Talvez possamos entender Panamérica…, enfim, como um exercício de resistência, um apelo às coisas vivas e invisíveis de Abya Yala – Oxumarê, Dambalah Hwedo, Aida Hwedo, Yewa, Bessen, Bafono Deka, Angoro – para a insurreição, a luta contra o extrativismo, o colonialismo, as ordens patriarcais e normativas do primado capitalista.

Panamérica, lavro e dou fé! Ato 1 – Haiti o Ayiti é uma exposição de artefactos que põe a cultura e a história haitiana no centro do mundo, como palco de lutas que duram séculos. É uma mostra de livros, objetos locais, artesanato, vestígios de experiências vodu, plumas, velas, espanta-espíritos, têxteis, sementes, etc., que invocam ou convocam uma atmosfera comunitária – não é em vão que a performance-oferenda é fundamental neste ato.

Habitamos a história geológica do Ayiti; recuperam-se as memórias da colonização, do saque e da invasão pelos povos europeus; celebramos a Revolução de 1794 em que os escravos se rebelaram e instituíram o Ayiti como o primeiro país na América, talvez até mesmo do mundo, a abolir a escravidão; dançamos ao som da diáspora africana e dos escravos.

Depois dançamos ao som da importação cultural do Sul Global que fez o jazz americano; revemos o terrorismo financeiro, o terrorismo ambiental, a “Peste do Plástico”; descobrimos que a benemérita colonização das ONG’s que ocuparam o Ayiti após o terramoto de 2010 e que têm procurado suplantar-se às instituições locais; investigamos, com curiosidade, a geografia haitiana: os rios, a longa linha costeira, as montanhas, as florestas, os mangais; compreendemos o papel social, cultural e histórico do vodu na resistência à fúria disciplinadora da Europa, dos Estados Unidos da América e dos restantes países colonizados que perpetuam as práticas colonizadoras dos seus colonizadores: México, Argentina, Colômbia e Brasil.

O Ayiti é isso – um caldo cultural de povos ameríndios, africanos e europeus, cuja ordem, autoadministração e governação está sempre em reconstrução. O que muitos veem como um terror ingovernável, outros veem como possibilidade recriadora. O Ayiti é o espelho que devolve a imagem facínora, criminosa e monstruosa do “chamado” Ocidente. É por isso que fingimos não ver este país; é por isso que dispensamos uma notícia sobre este país; é por isso que associamos toda e qualquer experiência criativa deste país como um exercício “artesanal”, uma expressão “primitiva”, uma criação retirada de um programa de ação social, em que o booklet, para horror de muitos portugueses, se escreve numa mistura de “português do Brasil” e crioulo.

Na falta de mediação, é possível que Panamérica, lavro e dou fé!

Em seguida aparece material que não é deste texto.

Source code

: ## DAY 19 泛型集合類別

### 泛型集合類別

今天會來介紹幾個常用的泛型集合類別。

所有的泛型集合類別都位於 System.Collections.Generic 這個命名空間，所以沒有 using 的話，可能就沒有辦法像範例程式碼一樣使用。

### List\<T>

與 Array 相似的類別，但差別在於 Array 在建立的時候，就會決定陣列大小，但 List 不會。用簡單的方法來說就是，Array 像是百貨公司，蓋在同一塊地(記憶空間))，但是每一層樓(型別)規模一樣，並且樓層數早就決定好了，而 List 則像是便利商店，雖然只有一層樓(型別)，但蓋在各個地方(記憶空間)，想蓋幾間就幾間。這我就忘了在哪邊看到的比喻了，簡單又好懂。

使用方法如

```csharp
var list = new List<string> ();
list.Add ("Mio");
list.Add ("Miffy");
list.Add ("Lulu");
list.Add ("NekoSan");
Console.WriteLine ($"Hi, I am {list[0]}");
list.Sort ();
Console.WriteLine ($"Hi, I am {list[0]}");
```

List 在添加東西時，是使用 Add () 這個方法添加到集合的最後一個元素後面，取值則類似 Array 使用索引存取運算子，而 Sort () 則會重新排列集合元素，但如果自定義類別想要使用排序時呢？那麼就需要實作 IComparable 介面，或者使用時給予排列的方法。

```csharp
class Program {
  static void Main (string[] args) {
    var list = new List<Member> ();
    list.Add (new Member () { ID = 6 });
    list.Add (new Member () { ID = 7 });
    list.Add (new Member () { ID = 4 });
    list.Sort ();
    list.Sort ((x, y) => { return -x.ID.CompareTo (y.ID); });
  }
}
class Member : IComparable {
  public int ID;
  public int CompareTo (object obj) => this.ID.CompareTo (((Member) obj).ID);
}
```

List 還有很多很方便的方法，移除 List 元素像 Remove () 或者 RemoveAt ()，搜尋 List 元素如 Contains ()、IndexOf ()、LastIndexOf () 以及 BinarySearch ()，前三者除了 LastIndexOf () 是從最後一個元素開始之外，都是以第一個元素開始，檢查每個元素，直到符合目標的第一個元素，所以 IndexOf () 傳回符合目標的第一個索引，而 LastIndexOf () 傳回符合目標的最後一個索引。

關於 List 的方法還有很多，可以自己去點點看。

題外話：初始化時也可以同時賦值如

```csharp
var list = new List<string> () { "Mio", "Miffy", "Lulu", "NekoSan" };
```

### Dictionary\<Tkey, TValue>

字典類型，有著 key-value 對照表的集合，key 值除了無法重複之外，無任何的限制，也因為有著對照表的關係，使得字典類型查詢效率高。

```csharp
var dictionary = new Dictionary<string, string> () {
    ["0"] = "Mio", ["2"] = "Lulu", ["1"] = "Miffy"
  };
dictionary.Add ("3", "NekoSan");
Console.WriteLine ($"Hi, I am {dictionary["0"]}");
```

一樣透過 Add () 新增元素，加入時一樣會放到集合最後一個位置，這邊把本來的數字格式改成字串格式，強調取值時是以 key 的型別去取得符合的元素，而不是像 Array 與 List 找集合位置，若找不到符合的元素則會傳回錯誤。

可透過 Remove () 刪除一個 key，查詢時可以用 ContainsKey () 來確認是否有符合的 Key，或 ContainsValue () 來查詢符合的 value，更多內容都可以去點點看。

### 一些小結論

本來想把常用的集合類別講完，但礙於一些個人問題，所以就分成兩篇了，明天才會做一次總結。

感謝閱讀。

Ato 1 – Haiti o Ayiti venha a ser sempre uma expressão incompreensível e incompreendida. Mas será sempre uma expressão necessária, crítica, capaz de escarafunchar um pouco mais a ferida aberta pelos quatro cavaleiros do apocalipse moderno: as alterações climáticas; o colonialismo; o capitalismo e o patriarcado. Até porque o futuro deveria ser sempre crioulo…

O projeto Panamérica, lavro e dou fé! Ato 1 – Haiti o Ayiti é organizado por Cecilia Lisa Eliceche e Leandro Nerefuh, reparte-se entre exposições e numa série de oferendas musicais, performativas e dançáveis, e pode ser vista e experienciada nas Galerias Municipais de Lisboa | Galeria da Boavista até 18 de setembro.

José Rui Pardal Pina (n. 1988), mestre em arquitetura pelo I.S.T. em 2012. Em 2016 ingressou na Pós-graduação em Curadoria de Arte na FCSH-UNL e começou a colaborar na revista Umbigo. Curador do Diálogos (2018-), um projeto editorial que faz a ponte entre artistas e museus ou instituições culturais e científicas, não afetas à arte contemporânea.

Subscreva a nossa newsletter!


Aceito a Política de Privacidade

Assine a Umbigo

4 números > €34

(portes incluídos para Portugal)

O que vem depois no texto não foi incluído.